Material for the task ->
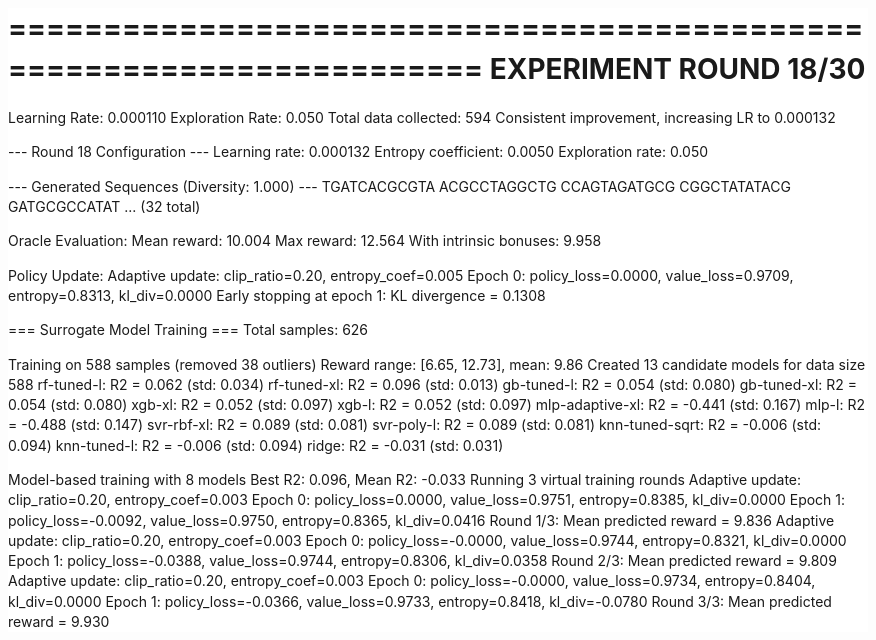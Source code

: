 ======================================================================
EXPERIMENT ROUND 18/30
======================================================================
Learning Rate: 0.000110
Exploration Rate: 0.050
Total data collected: 594
  Consistent improvement, increasing LR to 0.000132

--- Round 18 Configuration ---
Learning rate: 0.000132
Entropy coefficient: 0.0050
Exploration rate: 0.050

--- Generated Sequences (Diversity: 1.000) ---
  TGATCACGCGTA
  ACGCCTAGGCTG
  CCAGTAGATGCG
  CGGCTATATACG
  GATGCGCCATAT
  ... (32 total)

Oracle Evaluation:
  Mean reward: 10.004
  Max reward: 12.564
  With intrinsic bonuses: 9.958

Policy Update:
  Adaptive update: clip_ratio=0.20, entropy_coef=0.005
    Epoch 0: policy_loss=0.0000, value_loss=0.9709, entropy=0.8313, kl_div=0.0000
    Early stopping at epoch 1: KL divergence = 0.1308

=== Surrogate Model Training ===
Total samples: 626

Training on 588 samples (removed 38 outliers)
Reward range: [6.65, 12.73], mean: 9.86
  Created 13 candidate models for data size 588
  rf-tuned-l: R2 = 0.062 (std: 0.034)
  rf-tuned-xl: R2 = 0.096 (std: 0.013)
  gb-tuned-l: R2 = 0.054 (std: 0.080)
  gb-tuned-xl: R2 = 0.054 (std: 0.080)
  xgb-xl: R2 = 0.052 (std: 0.097)
  xgb-l: R2 = 0.052 (std: 0.097)
  mlp-adaptive-xl: R2 = -0.441 (std: 0.167)
  mlp-l: R2 = -0.488 (std: 0.147)
  svr-rbf-xl: R2 = 0.089 (std: 0.081)
  svr-poly-l: R2 = 0.089 (std: 0.081)
  knn-tuned-sqrt: R2 = -0.006 (std: 0.094)
  knn-tuned-l: R2 = -0.006 (std: 0.094)
  ridge: R2 = -0.031 (std: 0.031)

Model-based training with 8 models
Best R2: 0.096, Mean R2: -0.033
Running 3 virtual training rounds
  Adaptive update: clip_ratio=0.20, entropy_coef=0.003
    Epoch 0: policy_loss=0.0000, value_loss=0.9751, entropy=0.8385, kl_div=0.0000
    Epoch 1: policy_loss=-0.0092, value_loss=0.9750, entropy=0.8365, kl_div=0.0416
  Round 1/3: Mean predicted reward = 9.836
  Adaptive update: clip_ratio=0.20, entropy_coef=0.003
    Epoch 0: policy_loss=-0.0000, value_loss=0.9744, entropy=0.8321, kl_div=0.0000
    Epoch 1: policy_loss=-0.0388, value_loss=0.9744, entropy=0.8306, kl_div=0.0358
  Round 2/3: Mean predicted reward = 9.809
  Adaptive update: clip_ratio=0.20, entropy_coef=0.003
    Epoch 0: policy_loss=-0.0000, value_loss=0.9734, entropy=0.8404, kl_div=0.0000
    Epoch 1: policy_loss=-0.0366, value_loss=0.9733, entropy=0.8418, kl_div=-0.0780
  Round 3/3: Mean predicted reward = 9.930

Your assignment ->
Each record above is to be returned unchanged, while any picture it holds stays out.

Task output ->
Source code

: ======================================================================
EXPERIMENT ROUND 18/30
======================================================================
Learning Rate: 0.000110
Exploration Rate: 0.050
Total data collected: 594
  Consistent improvement, increasing LR to 0.000132

--- Round 18 Configuration ---
Learning rate: 0.000132
Entropy coefficient: 0.0050
Exploration rate: 0.050

--- Generated Sequences (Diversity: 1.000) ---
  TGATCACGCGTA
  ACGCCTAGGCTG
  CCAGTAGATGCG
  CGGCTATATACG
  GATGCGCCATAT
  ... (32 total)

Oracle Evaluation:
  Mean reward: 10.004
  Max reward: 12.564
  With intrinsic bonuses: 9.958

Policy Update:
  Adaptive update: clip_ratio=0.20, entropy_coef=0.005
    Epoch 0: policy_loss=0.0000, value_loss=0.9709, entropy=0.8313, kl_div=0.0000
    Early stopping at epoch 1: KL divergence = 0.1308

=== Surrogate Model Training ===
Total samples: 626

Training on 588 samples (removed 38 outliers)
Reward range: [6.65, 12.73], mean: 9.86
  Created 13 candidate models for data size 588
  rf-tuned-l: R2 = 0.062 (std: 0.034)
  rf-tuned-xl: R2 = 0.096 (std: 0.013)
  gb-tuned-l: R2 = 0.054 (std: 0.080)
  gb-tuned-xl: R2 = 0.054 (std: 0.080)
  xgb-xl: R2 = 0.052 (std: 0.097)
  xgb-l: R2 = 0.052 (std: 0.097)
  mlp-adaptive-xl: R2 = -0.441 (std: 0.167)
  mlp-l: R2 = -0.488 (std: 0.147)
  svr-rbf-xl: R2 = 0.089 (std: 0.081)
  svr-poly-l: R2 = 0.089 (std: 0.081)
  knn-tuned-sqrt: R2 = -0.006 (std: 0.094)
  knn-tuned-l: R2 = -0.006 (std: 0.094)
  ridge: R2 = -0.031 (std: 0.031)

Model-based training with 8 models
Best R2: 0.096, Mean R2: -0.033
Running 3 virtual training rounds
  Adaptive update: clip_ratio=0.20, entropy_coef=0.003
    Epoch 0: policy_loss=0.0000, value_loss=0.9751, entropy=0.8385, kl_div=0.0000
    Epoch 1: policy_loss=-0.0092, value_loss=0.9750, entropy=0.8365, kl_div=0.0416
  Round 1/3: Mean predicted reward = 9.836
  Adaptive update: clip_ratio=0.20, entropy_coef=0.003
    Epoch 0: policy_loss=-0.0000, value_loss=0.9744, entropy=0.8321, kl_div=0.0000
    Epoch 1: policy_loss=-0.0388, value_loss=0.9744, entropy=0.8306, kl_div=0.0358
  Round 2/3: Mean predicted reward = 9.809
  Adaptive update: clip_ratio=0.20, entropy_coef=0.003
    Epoch 0: policy_loss=-0.0000, value_loss=0.9734, entropy=0.8404, kl_div=0.0000
    Epoch 1: policy_loss=-0.0366, value_loss=0.9733, entropy=0.8418, kl_div=-0.0780
  Round 3/3: Mean predicted reward = 9.930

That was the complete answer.